PROBLEM DETAILS
Among the records that follow, how many lines include the string "Once"? Only the number is wanted.
━━━━
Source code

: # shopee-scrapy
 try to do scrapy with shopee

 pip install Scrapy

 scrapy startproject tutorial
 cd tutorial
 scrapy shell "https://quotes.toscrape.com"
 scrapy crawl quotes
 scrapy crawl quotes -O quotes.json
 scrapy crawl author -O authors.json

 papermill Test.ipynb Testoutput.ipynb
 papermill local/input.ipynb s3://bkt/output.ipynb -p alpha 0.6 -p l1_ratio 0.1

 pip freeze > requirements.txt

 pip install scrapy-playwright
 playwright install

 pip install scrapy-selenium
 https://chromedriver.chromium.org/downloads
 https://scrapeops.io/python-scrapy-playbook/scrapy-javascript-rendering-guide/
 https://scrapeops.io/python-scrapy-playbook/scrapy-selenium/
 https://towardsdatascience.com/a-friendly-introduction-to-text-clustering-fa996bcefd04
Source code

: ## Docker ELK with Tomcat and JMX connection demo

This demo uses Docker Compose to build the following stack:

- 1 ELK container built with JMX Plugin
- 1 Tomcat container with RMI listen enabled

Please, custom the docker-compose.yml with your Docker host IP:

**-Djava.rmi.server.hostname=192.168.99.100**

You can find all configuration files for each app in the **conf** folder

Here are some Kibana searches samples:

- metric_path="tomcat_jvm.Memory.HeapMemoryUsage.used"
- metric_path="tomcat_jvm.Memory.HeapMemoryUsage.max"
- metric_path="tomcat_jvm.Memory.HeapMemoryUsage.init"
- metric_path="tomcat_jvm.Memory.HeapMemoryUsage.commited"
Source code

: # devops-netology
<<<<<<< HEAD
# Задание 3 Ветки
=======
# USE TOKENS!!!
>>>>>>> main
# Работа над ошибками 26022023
━━━━
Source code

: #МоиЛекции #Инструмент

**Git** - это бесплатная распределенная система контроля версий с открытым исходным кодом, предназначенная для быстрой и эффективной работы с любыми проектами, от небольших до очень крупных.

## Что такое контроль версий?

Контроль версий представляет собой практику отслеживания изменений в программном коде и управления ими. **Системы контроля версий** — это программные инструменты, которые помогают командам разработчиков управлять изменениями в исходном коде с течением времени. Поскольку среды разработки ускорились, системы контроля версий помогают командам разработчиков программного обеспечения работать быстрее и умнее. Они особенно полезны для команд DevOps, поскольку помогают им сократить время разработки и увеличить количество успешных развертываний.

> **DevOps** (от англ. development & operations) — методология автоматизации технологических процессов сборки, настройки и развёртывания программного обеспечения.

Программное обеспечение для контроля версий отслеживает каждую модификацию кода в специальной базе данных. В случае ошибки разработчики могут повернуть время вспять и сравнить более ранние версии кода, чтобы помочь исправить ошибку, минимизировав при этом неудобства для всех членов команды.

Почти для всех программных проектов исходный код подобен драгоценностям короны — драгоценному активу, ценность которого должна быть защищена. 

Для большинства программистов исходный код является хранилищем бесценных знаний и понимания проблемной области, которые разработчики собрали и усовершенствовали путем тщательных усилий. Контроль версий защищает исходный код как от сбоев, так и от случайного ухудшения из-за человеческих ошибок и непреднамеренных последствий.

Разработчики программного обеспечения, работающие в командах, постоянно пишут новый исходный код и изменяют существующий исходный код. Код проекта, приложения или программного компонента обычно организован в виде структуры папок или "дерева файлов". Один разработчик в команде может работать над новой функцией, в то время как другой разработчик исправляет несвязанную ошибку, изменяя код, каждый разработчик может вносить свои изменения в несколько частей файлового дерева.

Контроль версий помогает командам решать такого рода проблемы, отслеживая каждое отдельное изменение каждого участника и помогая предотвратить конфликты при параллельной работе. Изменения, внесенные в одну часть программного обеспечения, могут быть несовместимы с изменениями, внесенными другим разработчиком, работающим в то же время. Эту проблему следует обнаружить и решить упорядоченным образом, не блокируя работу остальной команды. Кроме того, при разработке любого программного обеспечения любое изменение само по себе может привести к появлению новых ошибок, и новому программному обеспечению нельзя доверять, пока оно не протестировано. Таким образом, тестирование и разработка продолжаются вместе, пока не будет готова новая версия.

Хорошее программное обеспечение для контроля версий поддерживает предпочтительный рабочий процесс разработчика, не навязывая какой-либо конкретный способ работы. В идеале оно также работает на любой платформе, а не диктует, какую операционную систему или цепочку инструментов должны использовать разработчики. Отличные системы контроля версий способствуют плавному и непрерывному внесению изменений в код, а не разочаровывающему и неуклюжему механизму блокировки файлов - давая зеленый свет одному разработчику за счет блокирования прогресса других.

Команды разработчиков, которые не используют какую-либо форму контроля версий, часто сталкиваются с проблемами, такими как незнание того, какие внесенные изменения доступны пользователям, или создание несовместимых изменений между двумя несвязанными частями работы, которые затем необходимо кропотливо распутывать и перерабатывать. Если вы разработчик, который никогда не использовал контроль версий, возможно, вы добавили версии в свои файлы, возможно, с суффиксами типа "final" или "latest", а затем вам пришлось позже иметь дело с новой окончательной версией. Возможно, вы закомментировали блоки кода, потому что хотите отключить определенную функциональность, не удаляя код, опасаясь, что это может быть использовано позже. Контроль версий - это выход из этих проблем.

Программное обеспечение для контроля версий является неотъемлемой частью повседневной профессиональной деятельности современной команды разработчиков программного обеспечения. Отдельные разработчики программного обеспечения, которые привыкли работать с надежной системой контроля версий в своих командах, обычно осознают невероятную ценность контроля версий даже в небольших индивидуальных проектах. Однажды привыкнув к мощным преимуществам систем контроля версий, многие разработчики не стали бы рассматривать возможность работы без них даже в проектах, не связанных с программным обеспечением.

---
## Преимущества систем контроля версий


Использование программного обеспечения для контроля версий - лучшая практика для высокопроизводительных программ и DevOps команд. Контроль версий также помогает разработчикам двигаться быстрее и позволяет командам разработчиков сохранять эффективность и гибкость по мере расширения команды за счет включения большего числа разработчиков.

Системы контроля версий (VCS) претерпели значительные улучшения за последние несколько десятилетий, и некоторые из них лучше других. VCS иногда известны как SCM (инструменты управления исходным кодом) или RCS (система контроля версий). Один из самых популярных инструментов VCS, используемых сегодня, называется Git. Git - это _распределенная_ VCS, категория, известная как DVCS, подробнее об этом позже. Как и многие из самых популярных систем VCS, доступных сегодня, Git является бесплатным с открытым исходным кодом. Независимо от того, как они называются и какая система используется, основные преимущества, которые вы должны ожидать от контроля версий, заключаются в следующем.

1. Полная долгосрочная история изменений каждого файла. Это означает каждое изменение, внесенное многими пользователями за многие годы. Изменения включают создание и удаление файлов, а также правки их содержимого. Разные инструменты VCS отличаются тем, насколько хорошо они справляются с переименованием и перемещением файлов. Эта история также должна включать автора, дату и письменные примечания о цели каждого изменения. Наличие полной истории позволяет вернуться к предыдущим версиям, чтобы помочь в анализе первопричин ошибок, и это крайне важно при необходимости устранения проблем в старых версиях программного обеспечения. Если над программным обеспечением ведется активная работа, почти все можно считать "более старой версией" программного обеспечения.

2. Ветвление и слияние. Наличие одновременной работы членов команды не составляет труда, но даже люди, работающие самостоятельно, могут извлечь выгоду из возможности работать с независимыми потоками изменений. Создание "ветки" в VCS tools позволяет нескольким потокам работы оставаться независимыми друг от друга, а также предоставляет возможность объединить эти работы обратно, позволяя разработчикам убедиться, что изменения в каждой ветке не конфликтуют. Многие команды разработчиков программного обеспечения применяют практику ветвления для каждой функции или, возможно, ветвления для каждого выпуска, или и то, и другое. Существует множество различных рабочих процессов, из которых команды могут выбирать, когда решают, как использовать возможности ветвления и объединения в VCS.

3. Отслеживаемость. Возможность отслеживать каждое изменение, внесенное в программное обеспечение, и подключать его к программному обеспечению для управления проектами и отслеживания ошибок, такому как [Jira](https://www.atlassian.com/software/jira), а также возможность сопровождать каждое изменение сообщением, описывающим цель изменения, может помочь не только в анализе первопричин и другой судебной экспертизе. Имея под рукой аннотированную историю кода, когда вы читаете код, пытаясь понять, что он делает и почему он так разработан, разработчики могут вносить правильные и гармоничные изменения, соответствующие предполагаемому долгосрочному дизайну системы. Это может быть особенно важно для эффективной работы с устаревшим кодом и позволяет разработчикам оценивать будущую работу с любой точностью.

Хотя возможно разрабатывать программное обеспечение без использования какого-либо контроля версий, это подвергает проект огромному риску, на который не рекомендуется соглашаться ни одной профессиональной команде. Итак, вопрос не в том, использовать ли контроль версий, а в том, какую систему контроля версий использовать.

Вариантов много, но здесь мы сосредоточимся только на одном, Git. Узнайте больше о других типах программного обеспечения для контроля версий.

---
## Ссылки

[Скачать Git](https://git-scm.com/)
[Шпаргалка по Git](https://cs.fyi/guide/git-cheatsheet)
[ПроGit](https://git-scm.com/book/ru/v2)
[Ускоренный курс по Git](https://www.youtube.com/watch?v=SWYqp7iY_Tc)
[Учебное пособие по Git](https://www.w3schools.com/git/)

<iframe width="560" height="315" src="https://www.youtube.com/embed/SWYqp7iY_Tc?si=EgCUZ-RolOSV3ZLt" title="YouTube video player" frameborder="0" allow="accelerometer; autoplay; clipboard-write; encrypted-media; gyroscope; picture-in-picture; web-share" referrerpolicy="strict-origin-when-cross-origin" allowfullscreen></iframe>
━━━━
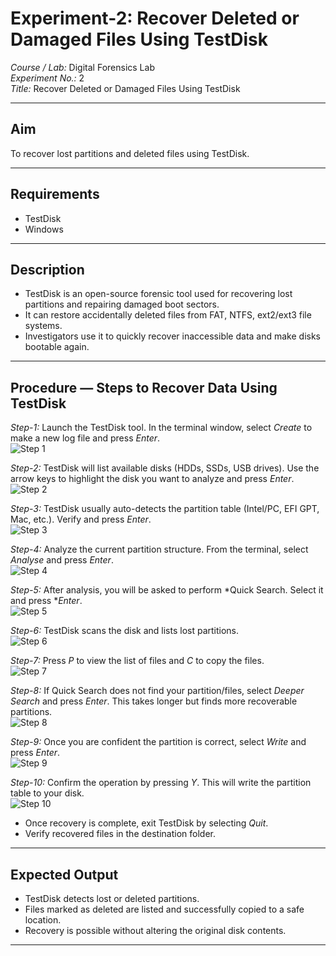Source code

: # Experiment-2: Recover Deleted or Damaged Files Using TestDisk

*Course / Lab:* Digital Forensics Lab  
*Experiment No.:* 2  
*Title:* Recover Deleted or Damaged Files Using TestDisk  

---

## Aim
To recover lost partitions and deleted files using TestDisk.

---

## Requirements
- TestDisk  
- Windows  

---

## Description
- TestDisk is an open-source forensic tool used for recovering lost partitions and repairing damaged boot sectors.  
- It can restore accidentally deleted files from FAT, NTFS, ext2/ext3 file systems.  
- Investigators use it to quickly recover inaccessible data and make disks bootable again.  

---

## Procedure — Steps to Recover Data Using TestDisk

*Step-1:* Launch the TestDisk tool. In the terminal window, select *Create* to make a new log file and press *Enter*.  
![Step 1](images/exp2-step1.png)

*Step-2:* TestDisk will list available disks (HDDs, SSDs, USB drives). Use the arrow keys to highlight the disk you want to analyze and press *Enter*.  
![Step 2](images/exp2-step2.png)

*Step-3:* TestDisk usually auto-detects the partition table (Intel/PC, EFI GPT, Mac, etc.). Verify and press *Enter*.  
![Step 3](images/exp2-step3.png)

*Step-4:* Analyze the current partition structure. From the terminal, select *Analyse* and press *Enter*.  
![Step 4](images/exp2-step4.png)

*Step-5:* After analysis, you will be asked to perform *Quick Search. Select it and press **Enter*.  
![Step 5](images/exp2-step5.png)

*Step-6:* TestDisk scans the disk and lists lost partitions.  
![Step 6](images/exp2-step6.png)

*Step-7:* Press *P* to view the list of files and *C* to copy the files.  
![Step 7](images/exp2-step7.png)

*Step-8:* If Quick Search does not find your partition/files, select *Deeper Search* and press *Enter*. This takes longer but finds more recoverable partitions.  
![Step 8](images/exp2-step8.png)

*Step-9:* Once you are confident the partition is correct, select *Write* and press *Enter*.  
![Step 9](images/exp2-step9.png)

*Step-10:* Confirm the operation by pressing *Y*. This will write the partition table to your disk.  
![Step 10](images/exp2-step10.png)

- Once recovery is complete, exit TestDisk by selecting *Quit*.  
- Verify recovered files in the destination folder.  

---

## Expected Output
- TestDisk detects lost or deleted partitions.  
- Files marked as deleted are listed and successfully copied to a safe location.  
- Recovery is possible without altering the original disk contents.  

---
━━━━
RESULT FOR THIS TASK
2